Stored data
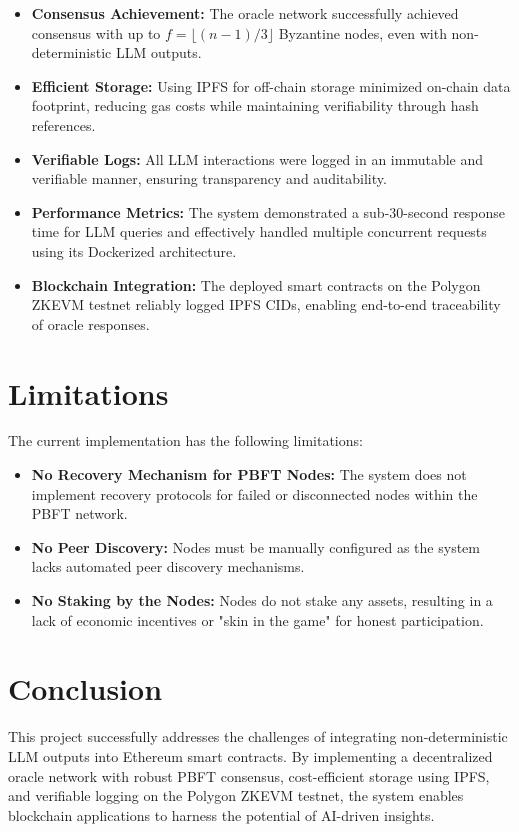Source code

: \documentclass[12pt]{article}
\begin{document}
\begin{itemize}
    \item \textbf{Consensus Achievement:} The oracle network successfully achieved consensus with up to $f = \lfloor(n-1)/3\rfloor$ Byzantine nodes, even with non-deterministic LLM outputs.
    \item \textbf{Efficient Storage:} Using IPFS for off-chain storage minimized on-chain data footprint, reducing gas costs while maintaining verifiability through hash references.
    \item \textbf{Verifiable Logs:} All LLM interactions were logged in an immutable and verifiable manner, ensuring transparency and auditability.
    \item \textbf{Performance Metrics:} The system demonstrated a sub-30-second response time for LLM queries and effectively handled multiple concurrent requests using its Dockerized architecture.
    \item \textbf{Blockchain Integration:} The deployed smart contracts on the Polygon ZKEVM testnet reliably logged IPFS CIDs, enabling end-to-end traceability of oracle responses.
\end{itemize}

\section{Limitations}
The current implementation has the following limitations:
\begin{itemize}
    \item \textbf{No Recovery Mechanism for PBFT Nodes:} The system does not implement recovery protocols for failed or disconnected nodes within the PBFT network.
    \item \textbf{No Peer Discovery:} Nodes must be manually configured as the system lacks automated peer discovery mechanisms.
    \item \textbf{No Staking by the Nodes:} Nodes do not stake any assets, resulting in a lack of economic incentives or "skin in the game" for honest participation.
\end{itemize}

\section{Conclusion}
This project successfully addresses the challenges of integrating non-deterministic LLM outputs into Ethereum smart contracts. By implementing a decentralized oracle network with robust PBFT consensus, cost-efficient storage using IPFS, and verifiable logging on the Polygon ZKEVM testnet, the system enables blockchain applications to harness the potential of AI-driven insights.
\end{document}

* * *

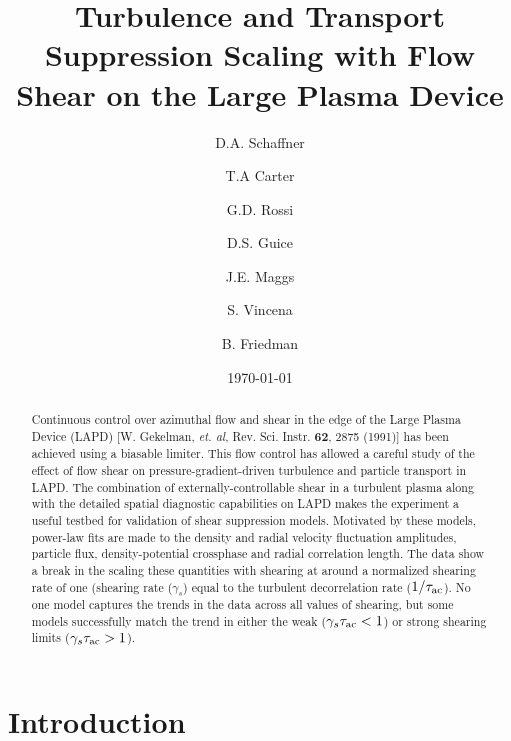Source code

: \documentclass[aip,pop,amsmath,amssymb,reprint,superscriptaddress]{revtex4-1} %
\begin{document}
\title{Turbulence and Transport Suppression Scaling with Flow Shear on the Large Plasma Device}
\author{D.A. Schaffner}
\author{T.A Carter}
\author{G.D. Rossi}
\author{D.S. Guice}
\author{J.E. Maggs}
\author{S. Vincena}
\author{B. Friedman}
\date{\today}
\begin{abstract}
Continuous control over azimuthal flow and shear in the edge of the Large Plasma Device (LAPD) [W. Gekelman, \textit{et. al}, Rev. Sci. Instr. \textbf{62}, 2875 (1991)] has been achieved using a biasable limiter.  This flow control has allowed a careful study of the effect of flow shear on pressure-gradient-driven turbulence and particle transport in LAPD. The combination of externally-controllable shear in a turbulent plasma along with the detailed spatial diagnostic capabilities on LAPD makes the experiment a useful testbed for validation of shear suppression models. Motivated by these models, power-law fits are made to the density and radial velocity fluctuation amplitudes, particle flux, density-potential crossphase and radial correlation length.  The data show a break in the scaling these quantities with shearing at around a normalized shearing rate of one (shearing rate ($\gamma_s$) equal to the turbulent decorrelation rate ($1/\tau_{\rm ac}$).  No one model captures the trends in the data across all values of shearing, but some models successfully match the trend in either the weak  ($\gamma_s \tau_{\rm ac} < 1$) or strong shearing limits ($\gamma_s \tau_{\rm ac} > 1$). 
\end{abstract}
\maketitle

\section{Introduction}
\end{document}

**Exercise brief**
Locate the word "smart" in the data above. Copy every line carrying it.

**Answer box**
    \item \textbf{Blockchain Integration:} The deployed smart contracts on the Polygon ZKEVM testnet reliably logged IPFS CIDs, enabling end-to-end traceability of oracle responses.
This project successfully addresses the challenges of integrating non-deterministic LLM outputs into Ethereum smart contracts. By implementing a decentralized oracle network with robust PBFT consensus, cost-efficient storage using IPFS, and verifiable logging on the Polygon ZKEVM testnet, the system enables blockchain applications to harness the potential of AI-driven insights.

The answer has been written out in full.